**The task**
Extract all lines in the data that contain the word "width".

[Stored data]
——

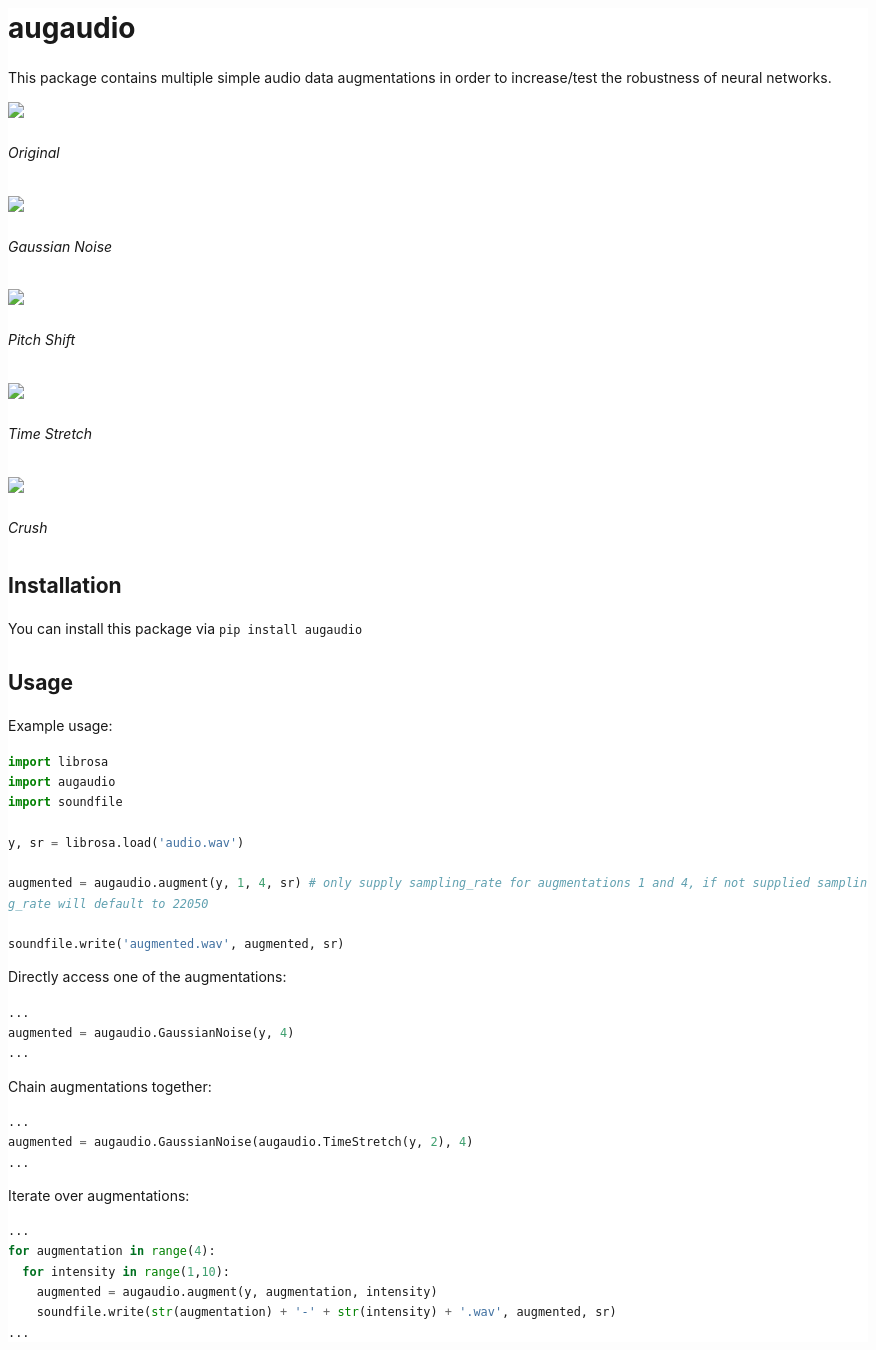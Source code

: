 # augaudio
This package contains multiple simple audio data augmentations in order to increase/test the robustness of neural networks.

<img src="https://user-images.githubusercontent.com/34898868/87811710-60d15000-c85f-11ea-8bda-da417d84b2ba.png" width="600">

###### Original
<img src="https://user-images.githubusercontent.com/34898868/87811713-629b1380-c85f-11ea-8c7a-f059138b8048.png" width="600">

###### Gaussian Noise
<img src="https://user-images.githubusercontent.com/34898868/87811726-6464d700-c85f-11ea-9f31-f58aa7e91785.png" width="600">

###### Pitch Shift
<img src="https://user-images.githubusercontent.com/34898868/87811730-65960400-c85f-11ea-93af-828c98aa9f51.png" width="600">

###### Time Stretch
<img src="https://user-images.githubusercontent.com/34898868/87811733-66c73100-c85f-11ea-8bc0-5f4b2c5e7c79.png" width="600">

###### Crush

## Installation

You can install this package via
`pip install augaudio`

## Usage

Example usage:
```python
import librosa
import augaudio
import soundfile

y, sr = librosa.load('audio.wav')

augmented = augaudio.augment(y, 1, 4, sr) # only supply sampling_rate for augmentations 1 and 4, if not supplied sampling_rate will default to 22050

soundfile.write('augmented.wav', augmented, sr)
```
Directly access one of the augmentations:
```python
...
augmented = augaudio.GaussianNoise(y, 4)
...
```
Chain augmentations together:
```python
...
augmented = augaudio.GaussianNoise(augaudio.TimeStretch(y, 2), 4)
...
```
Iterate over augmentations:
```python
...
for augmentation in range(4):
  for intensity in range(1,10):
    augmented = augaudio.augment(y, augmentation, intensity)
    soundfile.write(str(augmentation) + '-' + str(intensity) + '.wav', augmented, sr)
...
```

——

**Task output**
<img src="https://user-images.githubusercontent.com/34898868/87811710-60d15000-c85f-11ea-8bda-da417d84b2ba.png" width="600">
<img src="https://user-images.githubusercontent.com/34898868/87811713-629b1380-c85f-11ea-8c7a-f059138b8048.png" width="600">
<img src="https://user-images.githubusercontent.com/34898868/87811726-6464d700-c85f-11ea-9f31-f58aa7e91785.png" width="600">
<img src="https://user-images.githubusercontent.com/34898868/87811730-65960400-c85f-11ea-93af-828c98aa9f51.png" width="600">
<img src="https://user-images.githubusercontent.com/34898868/87811733-66c73100-c85f-11ea-8bc0-5f4b2c5e7c79.png" width="600">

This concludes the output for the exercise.